As a global design principle, the user rules. The discussions on that page show all kinds of different user requirements that are best satisfied by vanilla text. It makes me crazy when designers enforce arbitrary and unnecessary limitations on users because they lack experience, understanding, and imagination. From this, you get 'user engagement' crap that does things like float hearts across the page to get your attention and brittle pages that break any time something changes -- witness the vast number of pages that are unreadable on mobile devices like phones. Defaults should be 'best guess' vanilla and reasonably controllable by the user. Web browsers offer significant latitude to change how things are displayed, but not if hobbled by arbitrary enforcement of styles. Once upon a time, I had 20/11 vision. When working in 1995, I used the finest font available on our monitors so I could fit as much code on one line as possible without wrapping. The people I worked with could not read it at all. Now, I have something on the order of 20/40 vision and sometimes worse when I am tired. If you look at the image on the post linked below you will see how my needs with respect to the display changed enough over the years that early stuff is not even readable to me any more.
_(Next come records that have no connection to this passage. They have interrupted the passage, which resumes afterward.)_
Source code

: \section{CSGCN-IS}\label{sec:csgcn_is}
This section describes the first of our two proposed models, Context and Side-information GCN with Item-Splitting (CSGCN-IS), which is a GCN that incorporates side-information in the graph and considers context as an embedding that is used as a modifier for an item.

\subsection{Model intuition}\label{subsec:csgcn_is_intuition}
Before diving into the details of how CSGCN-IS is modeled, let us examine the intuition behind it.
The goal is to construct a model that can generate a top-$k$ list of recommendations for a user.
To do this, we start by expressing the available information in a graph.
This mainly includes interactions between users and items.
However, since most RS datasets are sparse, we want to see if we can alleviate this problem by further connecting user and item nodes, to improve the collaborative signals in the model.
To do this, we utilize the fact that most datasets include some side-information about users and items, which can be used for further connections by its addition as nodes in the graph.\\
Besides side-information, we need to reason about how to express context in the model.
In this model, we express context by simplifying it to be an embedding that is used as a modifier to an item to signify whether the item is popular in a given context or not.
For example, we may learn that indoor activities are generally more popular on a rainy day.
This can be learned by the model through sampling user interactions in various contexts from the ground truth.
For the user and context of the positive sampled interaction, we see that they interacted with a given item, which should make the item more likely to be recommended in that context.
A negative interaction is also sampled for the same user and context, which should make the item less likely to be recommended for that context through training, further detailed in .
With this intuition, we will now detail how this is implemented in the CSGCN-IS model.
I am a single person and being unable to alter a display that I found fine at one point leaves me unable to read the content. People vary widely in their needs and desires. The fact a designer can't 'grok' a particular need that has been asked for does not mean the need is not real and can be ignored. The 'ten word' rule is a great one for me. I have six monitors on my workstation and one of them is a portrait mode monitor on an adjustable vesa wall mount that I can put in just the right position to create a readable narrow column of text. The link that you referred to was an easy read for me, despite fairly compromised vision. I think that it is great if people can, like I did, adjust so they can see a column of text like that. I think that it is not so great if that 'one size' that fits me so well is enforced in code. Even for me, there is no guarantee that, when I finally go to read such text, the display will be good for me.

One of the things that I have liked about C2 over the years is its clean, simple design. Having spent some time designing web pages, I do not trust cutesy 'flavor of the month' designs. They amuse the web developer and perhaps their customer, but that amusement is fleeting as standards, implementations, users, and target devices change.

If people are simply hell-bent on using elaborate style sheets to support their current aesthetics, you should implement content as simply as possible and create a mechanism whereby users can supply their own stylesheets or at least revert to something completely vanilla.

[Note that blogger, below, leaves something to be desired, but it has the advantage of being maintained by others for nothing and staying in place despite years of neglect]

Image and explanation here:

https://blog.bobtrower.com/2020/06/vision-changes-with-aging.html

Cheers!

On Wed, Jun 24, 2020 at 10:33 AM Ward Cunningham notifications@github.com wrote:

I chose 500 after studying the word count on typical pages and applying the heuristic of 10 words per line.

http://wiki.c2.com/?TenWordLine

Much of the content on wiki was authored when computer screens were 640 pixels wide. 500 is a good match once browser and window borders are taken into account. The sample quoted was regretfully written as pre-formatted text rather than as a block quote which would have filled gracefully.